Development of a Cell Line Containing the Chimeric ETV6-NTRK3 Gene. The Search for Mutations of the Tyrosine Kinase Chimeric Domain That Cause Resistance to Larotrectinib.

Abstract

The development, registration, and further use of entrectinib and larotrectinib for the treatment of tumors resulting from oncogenic stimulation of chimeric neurotrophin receptors (TRK) attracted much interest to the mechanisms of tumor cells resistance to TRK inhibitors during treatment. In the presented study, a cell line carrying the chimeric gene ETV6-NTRK3 (HFF-EN) was created on the basis of human fibroblasts.

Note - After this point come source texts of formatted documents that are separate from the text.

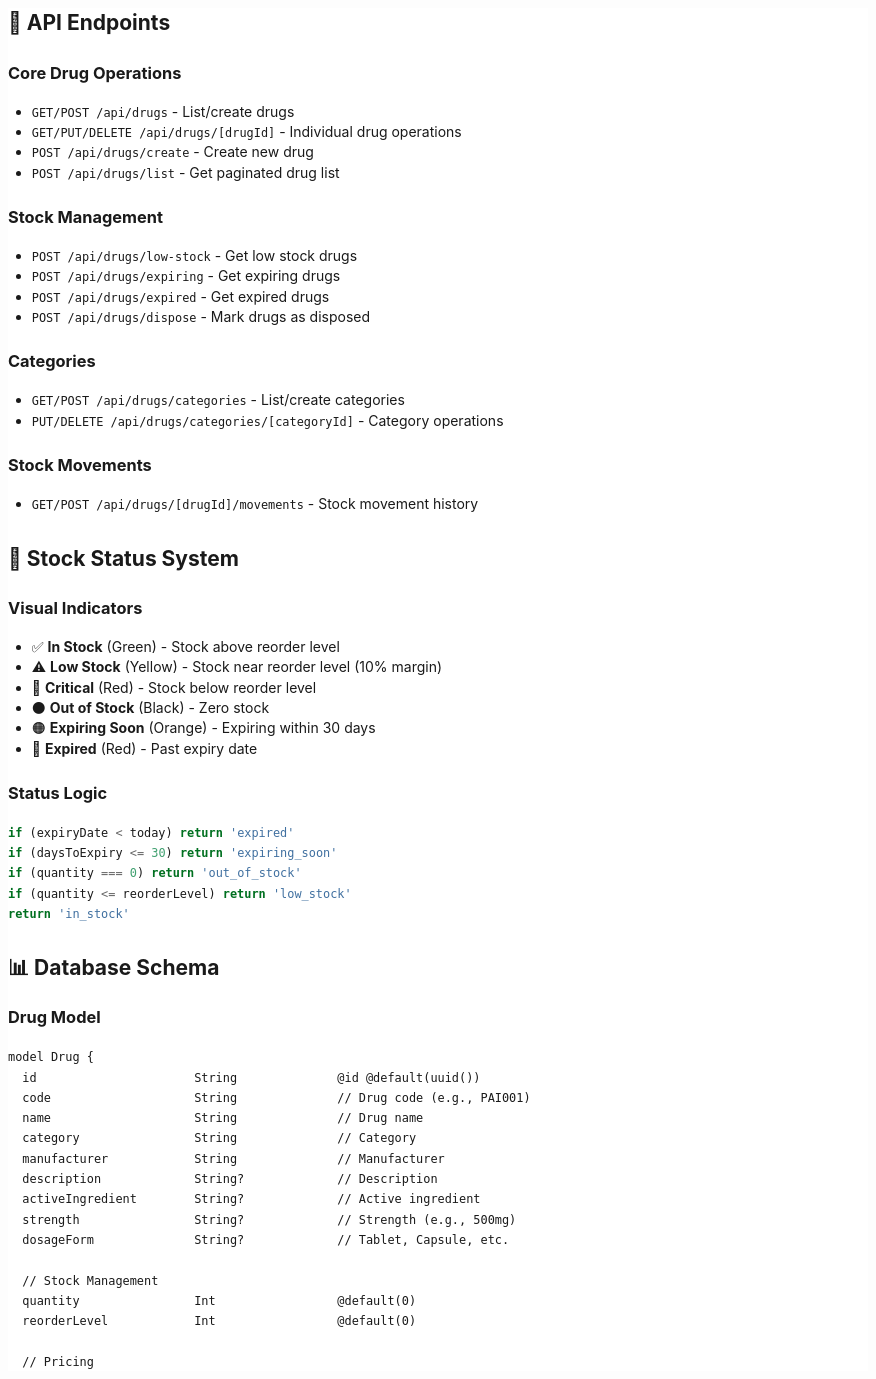## 🔌 API Endpoints

### Core Drug Operations
- `GET/POST /api/drugs` - List/create drugs
- `GET/PUT/DELETE /api/drugs/[drugId]` - Individual drug operations
- `POST /api/drugs/create` - Create new drug
- `POST /api/drugs/list` - Get paginated drug list

### Stock Management
- `POST /api/drugs/low-stock` - Get low stock drugs
- `POST /api/drugs/expiring` - Get expiring drugs
- `POST /api/drugs/expired` - Get expired drugs
- `POST /api/drugs/dispose` - Mark drugs as disposed

### Categories
- `GET/POST /api/drugs/categories` - List/create categories
- `PUT/DELETE /api/drugs/categories/[categoryId]` - Category operations

### Stock Movements
- `GET/POST /api/drugs/[drugId]/movements` - Stock movement history

## 🎨 Stock Status System

### Visual Indicators
- ✅ **In Stock** (Green) - Stock above reorder level
- ⚠️ **Low Stock** (Yellow) - Stock near reorder level (10% margin)
- 🔴 **Critical** (Red) - Stock below reorder level
- ⚫ **Out of Stock** (Black) - Zero stock
- 🟠 **Expiring Soon** (Orange) - Expiring within 30 days
- 🔴 **Expired** (Red) - Past expiry date

### Status Logic
```javascript
if (expiryDate < today) return 'expired'
if (daysToExpiry <= 30) return 'expiring_soon'
if (quantity === 0) return 'out_of_stock'
if (quantity <= reorderLevel) return 'low_stock'
return 'in_stock'
```

## 📊 Database Schema

### Drug Model
```prisma
model Drug {
  id                      String              @id @default(uuid())
  code                    String              // Drug code (e.g., PAI001)
  name                    String              // Drug name
  category                String              // Category
  manufacturer            String              // Manufacturer
  description             String?             // Description
  activeIngredient        String?             // Active ingredient
  strength                String?             // Strength (e.g., 500mg)
  dosageForm              String?             // Tablet, Capsule, etc.
  
  // Stock Management
  quantity                Int                 @default(0)
  reorderLevel            Int                 @default(0)
  
  // Pricing
```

The transcription level of the chimeric ETV6-NTRK3 gene in HFF-EN was comparable to the transcription level of the household ACTB gene, the expression of the ETV6-NTRKA protein was confirmed by immunoblotting. A comparison of the dose-effect curves of fibroblasts and HFF-EN cells showed a ~38-fold increase in the sensitivity of HFF-EN to larotrectinib. To obtain a cell model of the resistance to larotrectinib in NTRK-dependent cancer, we used cell passages with a gradually increasing concentration of larotrectinib and obtained six resistant clones. p.G623E c.1868G>A mutation was found in five clones, and p.R582W c.1744C>T mutation, previously not described as a resistance mutation, was found in one clone showing significantly less resistance. These results can be further used for more complete understanding of the mechanisms of the resistance to TRK inhibitors and for the development of new drugs.